Friday, October 1, 2010

The Rebound

Dad called me last night to tell me that the cat he got me for my 10th birthday has been gone since Tuesday evening.

Listen: the last thing I want is for you to think that I'm some sort of crazy cat lady, but I really, really, really loved that cat.

She was my pillow for every single heartbreak I've ever had, and she always knew when I was sick or upset. Every time I'd come home from Lynchburg, I'd pull up the driveway, get out of my car and she'd come running towards me so excited, hardly being able to get out a significant meow.
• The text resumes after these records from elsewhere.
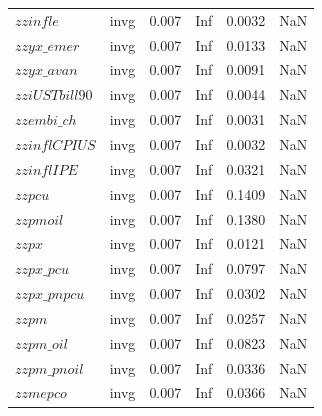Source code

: \begin{center}
\begin{longtable}{llcccc}
$zzinfle$ & invg &   0.007 &    Inf &   0.0032 &     NaN \\ 
$zzyx\_emer$ & invg &   0.007 &    Inf &   0.0133 &     NaN \\ 
$zzyx\_avan$ & invg &   0.007 &    Inf &   0.0091 &     NaN \\ 
$zziUSTbill90$ & invg &   0.007 &    Inf &   0.0044 &     NaN \\ 
$zzembi\_ch$ & invg &   0.007 &    Inf &   0.0031 &     NaN \\ 
$zzinflCPIUS$ & invg &   0.007 &    Inf &   0.0032 &     NaN \\ 
$zzinflIPE$ & invg &   0.007 &    Inf &   0.0321 &     NaN \\ 
$zzpcu$ & invg &   0.007 &    Inf &   0.1409 &     NaN \\ 
$zzpmoil$ & invg &   0.007 &    Inf &   0.1380 &     NaN \\ 
$zzpx$ & invg &   0.007 &    Inf &   0.0121 &     NaN \\ 
$zzpx\_pcu$ & invg &   0.007 &    Inf &   0.0797 &     NaN \\ 
$zzpx\_pnpcu$ & invg &   0.007 &    Inf &   0.0302 &     NaN \\ 
$zzpm$ & invg &   0.007 &    Inf &   0.0257 &     NaN \\ 
$zzpm\_oil$ & invg &   0.007 &    Inf &   0.0823 &     NaN \\ 
$zzpm\_pnoil$ & invg &   0.007 &    Inf &   0.0336 &     NaN \\ 
$zzmepco$ & invg &   0.007 &    Inf &   0.0366 &     NaN \\ 
\end{longtable}
 \end{center}
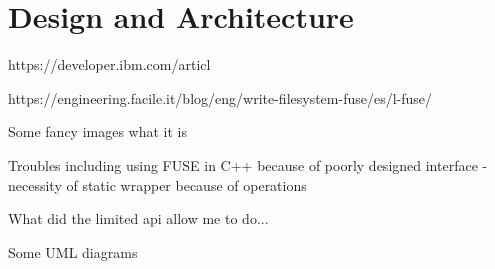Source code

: \chapter{Design and Architecture}

https://developer.ibm.com/articl

https://engineering.facile.it/blog/eng/write-filesystem-fuse/es/l-fuse/

Some fancy images what it is

Troubles including using FUSE in C++ because of poorly designed interface - necessity of static wrapper because of operations

What did the limited api allow me to do...

Some UML diagrams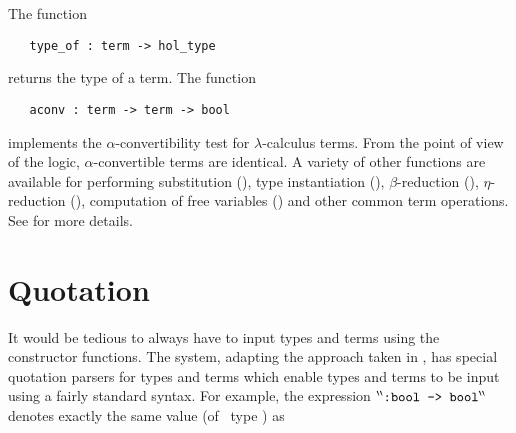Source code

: The function

\begin{boxed}
\begin{verbatim}
   type_of : term -> hol_type
\end{verbatim}
\end{boxed}

\noindent returns the type
of a term. The function

\begin{boxed}
\begin{verbatim}
   aconv : term -> term -> bool
\end{verbatim}
\end{boxed}

\noindent implements the $\alpha$-convertibility test for
$\lambda$-calculus terms.
%
%
From the point of view of the \HOL{} logic, $\alpha$-convertible terms
are identical. A variety of other functions are available for
performing substitution (), type instantiation (),
$\beta$-reduction (), $\eta$-reduction
(), computation of free variables () and
other common term operations.  See \REFERENCE{} for more details.


\section{Quotation}
\label{quotation}\label{gen-abs}\label{let}

It would be tedious to always have to input types and terms
using the constructor functions. The \HOL{} system, adapting the
approach taken in \LCF{}, has special
quotation
parsers for \HOL{} types and terms which enable types and terms
to be input using a fairly standard syntax. For example, the \ML{}
expression $\holquote{\ml{:bool -> bool}}$ denotes exactly the same
value (of \ML\ type ) as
I knew she didn't have much longer left, but I just hate the thought that she's just out there laying in the woods somewhere. After 12 years, I wish we could've at least buried her. My poor girl.

:(

So now that I've proven how pathetic I am, I might as well embrace it and introduce you to the rebound I adopted today:





I named him Jack after C.S. Lewis, but I fancy that I'll be calling him "Mr. Lewis" a lot as well.

He can't come home with us until they neuter him, so we'll be picking him up on Thursday. I'll probably visit him every day until then.

Like I said. Pathetic.


-C

1 comment:

  1. um....that is NOT pathetic! I am a cat lover and proud of it! And I understand how painful it is to lose a 'fur baby' as I like to call them:) I lost one of my kitties 8 years ago this coming october 17th, and I still miss her. Try remembering the good memories you had together and all the ways you made her happy- it will help. And congrats on the new fur baby! give him a kiss for me!